La desaparición de Alejandro Carranza, conocido como “Coroncoro”, se ha convertido en un símbolo de las víctimas civiles de la ofensiva militar que Estados Unidos ejecuta en el Caribe bajo la administración de Donald Trump. Su familia, residente en condiciones humildes en la costa norte de Colombia, denuncia que su muerte fue una ejecución extrajudicial y exige al Estado colombiano acompañamiento para llevar el caso ante instancias internacionales de derechos humanos.
Carranza desapareció el 14 de septiembre, cuando salió a pescar cerca de La Guajira. Al día siguiente, Washington informó la destrucción de una lancha supuestamente usada para el narcotráfico, como parte de los bombardeos contra lo que el gobierno de Trump ha calificado como una “nueva categoría de enemigo”: los narcoterroristas. Sin embargo, su familia sostiene que Alejandro no tenía vínculos con el crimen y que solo realizaba su trabajo habitual de pesca artesanal. La última comunicación que tuvo fue una llamada a su hija Zaira, a quien le dijo: “Ya voy a pescar, me voy a quedar incomunicado”. Nunca regresó.
Según una investigación de Associated Press publicada el 7 de noviembre, los bombardeos ordenados por EE. UU. han dejado más de 60 muertos en aguas del Caribe y América Latina, muchos de ellos pescadores venezolanos, colombianos y trinitenses sin relación comprobada con redes del narcotráfico. El reportaje documenta que estas muertes ocurrieron sin juicio ni debido proceso, lo que podría constituir violaciones graves al Derecho Internacional Humanitario.
La familia de Carranza rompió su silencio casi dos meses después de la desaparición. En entrevista con RTVC Noticias, relataron su situación de pobreza y abandono. Katherin, su pareja, sufrió un accidente que le dejó secuelas físicas y sobrevive trabajando ocasionalmente en aseo o vendiendo en la playa. Sus tres hijos menores, entre ellos Zaira y Livinston, enfrentan secuelas emocionales profundas: el niño, por ejemplo, ha tenido que ver en redes sociales videos de una lancha bombardeada y pregunta si el hombre que aparece ahí es su padre. “Me pregunta por qué no lo cogieron preso en vez de matarlo. Y no sé qué responderle”, contó su madre.

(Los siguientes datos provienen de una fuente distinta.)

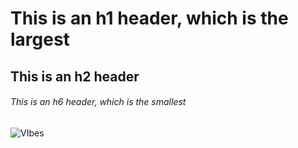 # This is an h1 header, which is the largest
## This is an h2 header
###### This is an h6 header, which is the smallest
![VIbes](https://cdnb.artstation.com/p/assets/images/images/014/665/033/original/yargon-kerman-webp-net-gifmaker-39.gif)

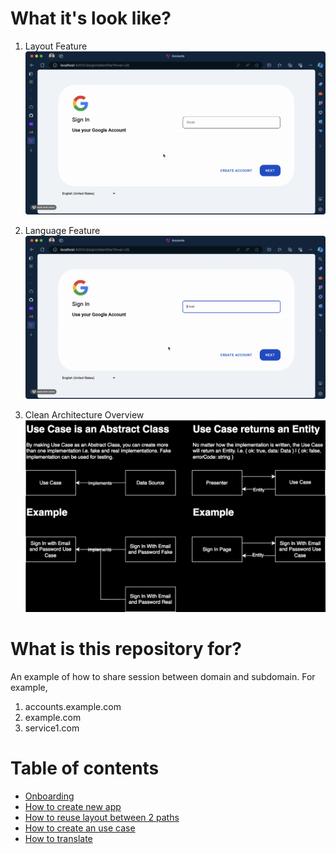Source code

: # What it's look like?

1. Layout Feature
   ![Accounts Layout](./docs/accounts-layout.gif)

2. Language Feature
   ![Language Component](./docs/language-component.gif)

3. Clean Architecture Overview
   ![Clean Architecture Overview](./docs/clean-architecture-overview.svg)

# What is this repository for?

An example of how to share session between domain and subdomain. For example,

1. accounts.example.com
2. example.com
3. service1.com

# Table of contents

- [Onboarding](./docs/onboarding.md)
- [How to create new app](./docs/how-to-create-new-app.md)
- [How to reuse layout between 2 paths](./docs/how-to-reuse-layout-between-2-paths.md)
- [How to create an use case](./docs/how-to-create-an-use-case.md)
- [How to translate](./docs/how-to-translate.md)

La defensora de derechos humanos Eulogia, que acompaña a la familia, denuncia que el caso vulnera derechos básicos como el derecho a la vida, al trabajo y al debido proceso. Resalta que la familia vive en condiciones precarias: la madre de Alejandro es de edad avanzada, los hermanos viven del día a día manejando lanchas, y la esposa apenas logra cubrir lo mínimo para alimentar a los niños. “Era un ser humano y no merecía que lo mataran así”, afirma la defensora.
Los pescadores de la región viven atrapados entre la pobreza y la sospecha. Las condiciones económicas y la crisis fronteriza han empujado a muchos a navegar en aguas cada vez más vigiladas y militarizadas. Según los testimonios, los pescadores usan boyas y bidones blancos para marcar sus zonas de trabajo, pero desde el aire estos objetos podrían confundirse con paquetes de droga, lo que ha provocado ataques injustificados.
La muerte de Alejandro Carranza refleja un patrón de acciones militares en el Caribe que defensores de derechos humanos y congresistas estadounidenses califican de “ejecuciones extrajudiciales”. Acusan al gobierno de Trump de actuar fuera de los marcos legales nacionales e internacionales, ampliando la noción de “enemigo” a personas pobres y vulnerables sin pruebas ni procesos judiciales.
Para la familia, el reclamo no es político sino humano: buscan verdad, justicia y reconocimiento. Piden que el Estado colombiano los respalde ante organismos internacionales para esclarecer lo ocurrido. “Así fuera culpable, tenía derecho a la vida”, dice Katherin, quien insiste en que su pareja era un hombre trabajador que solo quería sostener a su familia.
El caso de “Coroncoro” se suma a una larga lista de pescadores desaparecidos o muertos en altamar tras los ataques estadounidenses. En los pueblos costeros del Caribe colombiano, su nombre se repite como símbolo de una guerra que nunca les perteneció, pero que los alcanzó sin defensa posible.
La historia de Alejandro Carranza humaniza las cifras de un conflicto desproporcionado, donde la política antidrogas se convirtió en una campaña militar con víctimas civiles. Para su familia, la espera por justicia continúa, mientras el mar que un día le dio sustento hoy guarda el silencio de su ausencia.